Nel giorno in cui il cardinale Bagnasco sogna una nuova generazione di politici cattolici, riscopro, nei significati evangelici, quello storico di uomini che per cupidigia, pavidità, ignavia, uccidono l'ideale della giustizia in terra.
Lo riscopro nella vicina realtà di Prato, distretto tessile toscano governato da giunte monocolore rosse che ne hanno tollerato l'imbarazzante evasione scolastica, i turni di lavoro senza limiti, il fuoribusta come istituzione, un'infortunistica sul lavoro che generò l'epiteto della “città delle mani mozze”, arti tranciati dai telai in funzione ventiquattro ore al dì, stipati negli angusti stanzoni dietro casa. Esistenze che le seconde e terze generazioni di pratesi hanno rifiutato, godendone però i frutti del benessere, che si manteneva grazie all'apporto clandestino dei cinesi. Ad una filiera pratese ripulita, che guarda allo stile liberal-chic anglosassone e cui la politica parla ora alla luce del sole, si amalgama quella sporca e cattiva che scorre nelle viscere della città, dove il feroce dragone non può far paura.

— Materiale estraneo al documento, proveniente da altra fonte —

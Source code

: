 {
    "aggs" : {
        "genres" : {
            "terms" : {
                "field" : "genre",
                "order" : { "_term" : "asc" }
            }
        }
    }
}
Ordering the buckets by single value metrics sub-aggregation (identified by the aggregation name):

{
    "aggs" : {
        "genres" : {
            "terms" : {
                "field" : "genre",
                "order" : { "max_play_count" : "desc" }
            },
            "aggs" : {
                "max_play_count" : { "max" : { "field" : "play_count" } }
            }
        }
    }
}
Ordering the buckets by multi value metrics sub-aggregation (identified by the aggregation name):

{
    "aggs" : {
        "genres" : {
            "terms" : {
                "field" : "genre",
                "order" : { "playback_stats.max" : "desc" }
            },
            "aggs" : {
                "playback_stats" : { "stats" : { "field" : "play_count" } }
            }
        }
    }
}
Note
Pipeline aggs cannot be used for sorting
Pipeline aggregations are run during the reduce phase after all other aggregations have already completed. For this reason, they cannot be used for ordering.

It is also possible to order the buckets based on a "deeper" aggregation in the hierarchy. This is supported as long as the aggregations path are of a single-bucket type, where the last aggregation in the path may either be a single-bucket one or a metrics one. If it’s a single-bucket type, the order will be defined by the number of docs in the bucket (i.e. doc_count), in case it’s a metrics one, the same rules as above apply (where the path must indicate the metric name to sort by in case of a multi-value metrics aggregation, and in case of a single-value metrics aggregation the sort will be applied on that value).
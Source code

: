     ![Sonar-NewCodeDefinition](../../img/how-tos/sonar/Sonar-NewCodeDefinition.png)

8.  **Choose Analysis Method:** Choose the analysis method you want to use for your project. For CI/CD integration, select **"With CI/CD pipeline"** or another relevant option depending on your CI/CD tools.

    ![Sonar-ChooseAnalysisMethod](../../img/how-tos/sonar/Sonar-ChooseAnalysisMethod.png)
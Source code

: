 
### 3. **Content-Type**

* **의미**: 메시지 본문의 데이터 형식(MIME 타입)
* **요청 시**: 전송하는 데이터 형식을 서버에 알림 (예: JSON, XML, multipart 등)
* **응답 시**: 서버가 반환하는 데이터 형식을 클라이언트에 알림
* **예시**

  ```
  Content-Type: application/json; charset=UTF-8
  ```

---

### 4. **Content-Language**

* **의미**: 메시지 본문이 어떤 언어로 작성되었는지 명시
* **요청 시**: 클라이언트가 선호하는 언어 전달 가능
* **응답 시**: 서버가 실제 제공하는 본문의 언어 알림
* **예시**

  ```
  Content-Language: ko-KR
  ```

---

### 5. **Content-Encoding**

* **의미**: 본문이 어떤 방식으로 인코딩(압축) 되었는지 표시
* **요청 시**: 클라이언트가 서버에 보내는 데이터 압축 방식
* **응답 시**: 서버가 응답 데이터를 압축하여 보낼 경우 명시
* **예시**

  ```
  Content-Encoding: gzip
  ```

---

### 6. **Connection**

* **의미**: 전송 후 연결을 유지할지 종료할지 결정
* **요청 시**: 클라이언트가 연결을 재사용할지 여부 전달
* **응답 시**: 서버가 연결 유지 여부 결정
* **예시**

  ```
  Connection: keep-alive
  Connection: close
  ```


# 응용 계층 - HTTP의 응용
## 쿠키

Ma il dragone cresce più del dovuto, si rende autonomo e pretende la luce del sole. La ottiene pagando, innescando un giro di consumi cui la città, sempre più votata al terziario del credito ed al business edilizio, attinge a piene mani. Ma la crisi stavolta arriva davvero e colpisce proprio i settori speculativi che reggono il pesante corpo dell'economia locale. Un corpo ancora grasso, se è vero che il nuovo centro benessere Virgin vende, ancor prima dell'inaugurazione, oltre duemila abbonamenti annuali a circa mille e duecento Euro ciascuno. Un corpo però ferito nell'orgoglio, quando l'occhio cade sulla numerosa minoranza di cinesi che sempre più spesso frequenta i “posti” dei pratesi, luoghi del lusso simbolico dove non è infrequente che lo straniero con gli occhi a mandorla venga servito prima e meglio di un locale.
La ferita brucia e chiede una rivalsa che il centro-sinistra non può far ottenere, almeno non ancora. Alle comunali del 2009 uno storico ribaltone elegge sindaco il patron del marchio Sasch Cenni, a capo di un'alleanza di centrodestra dove la Lega Nord pesa tanto. Parte una campagna di “legalità” senza tregua, con blitz a ripetizione delle forze dell'ordine nelle ditte cinesi ed ogni colpo va a bersaglio.
Quindi l'ennesima minaccia: Cenni chiede al Ministro Maroni oltre cinquanta uomini per spezzare definitivamente le reni all'economia illegale, cinese. La città plaude.
Ma perché lo fa solo adesso?
Poi, è notizia di ieri, il sindaco Cenni propone una tregua. Pratesi e cinesi alleati verso un nuovo prodotto di qualità ma a basso prezzo. Un genetico re-innesto del germe cinese, sterilizzato da velleità autonomistiche, nel ventre molle del tessile locale. In senso stretto, il patto elaborato da Cenni vincolerebbe le ditte cinesi a comprare la materia prima solo da manifatture tessili pratesi: tessuti che non hanno più alcun mercato. Cosa ci guadagnano i cinesi? L'opportunità per le amministrazioni pubbliche di ridurre i controlli, vista la presumibile sicurezza di uno scambio non più occulto fra fornitori pratesi e produttori cinesi.
Sarebbe da chiedere a Cenni come le ditte cinesi, una volta legalizzate le proprie posizioni, possano garantire l'attuale standard di costi, bassi, e produttività, elevata. Ma sarebbe povera cronaca, cronaca da trenta denari appena.